Petri nets are a mathematical model for concurrent systems. The pieces:

Places hold tokens.
Transitions consume tokens from input places and produce tokens in output places.
Arcs are directed edges from places to transitions (inputs) and transitions to places (outputs). The net is always bipartite: places only connect to transitions, never directly to each other. Each arc has a weight, default 1. An input arc with weight w means the transition needs w tokens from that place to fire; an output arc with weight w means the transition deposits w tokens into that place.
Firing rule: a transition t is enabled when every input place p has at least w(p, t) tokens. Firing consumes those tokens and deposits outputs.

A marking M maps each place to its token count. Transition t is enabled when every input place has enough tokens:

M(p) ≥ w(p, t) for all p ∈ •t

•t: the set of input places for transition t
w(p, t): the arc weight from place p to transition t, zero if no arc

When t fires, every place updates:

M'(p) = M(p) − w(p, t) + w(t, p)

M(p): tokens at place p before firing
M'(p): tokens at place p after firing
w(p, t): tokens consumed from p by transition t
w(t, p): tokens produced into p by transition t

Say drafts holds three tokens and a judge transition consumes all three to produce one score in scores. The arc from drafts to the judge has weight 3. The arc from the judge to scores has weight 1. Nothing points from the judge back into drafts, so w(judge, drafts) = 0.

Before firing, M(drafts) = 3 and M(scores) = 0. After firing:

M'(drafts) = 3 − 3 + 0 = 0

M'(scores) = 0 − 0 + 1 = 1

Three drafts consumed, one score produced.

Colored tokens

Colored tokens are how many evaluations run through a single net without cross-contamination. Each token carries a run_id. Transitions only fire on tokens with matching colors, so independent runs share the same topology but never share tokens. You define the net once and push N concurrent runs through it.

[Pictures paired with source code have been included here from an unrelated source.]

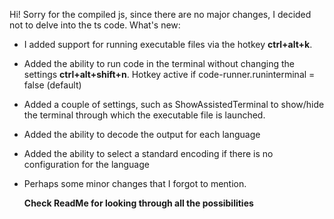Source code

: Hi! Sorry for the compiled js, since there are no major changes, I decided not to delve into the ts code.
What's new:
* I added support for running executable files via the hotkey **ctrl+alt+k**. 
* Added the ability to run code in the terminal without changing the settings **ctrl+alt+shift+n**. Hotkey active if code-runner.runinterminal = false (default)
* Added a couple of settings, such as ShowAssistedTerminal to show/hide the terminal through which the executable file is launched.
* Added the ability to decode the output for each language
* Added the ability to select a standard encoding if there is no configuration for the language
* Perhaps some minor changes that I forgot to mention.

  **Check ReadMe for looking through all the possibilities**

This matters for evals because you want to compare agents, seeds, prompts, or checkpoints through the same environment while maintaining separate state.

The marking generalizes to a map from (place, color) to token count, and the firing rule applies per-color. A transition t with input place p is enabled for color c when M(p, c) ≥ w(p, t). Firing only updates the entries for c.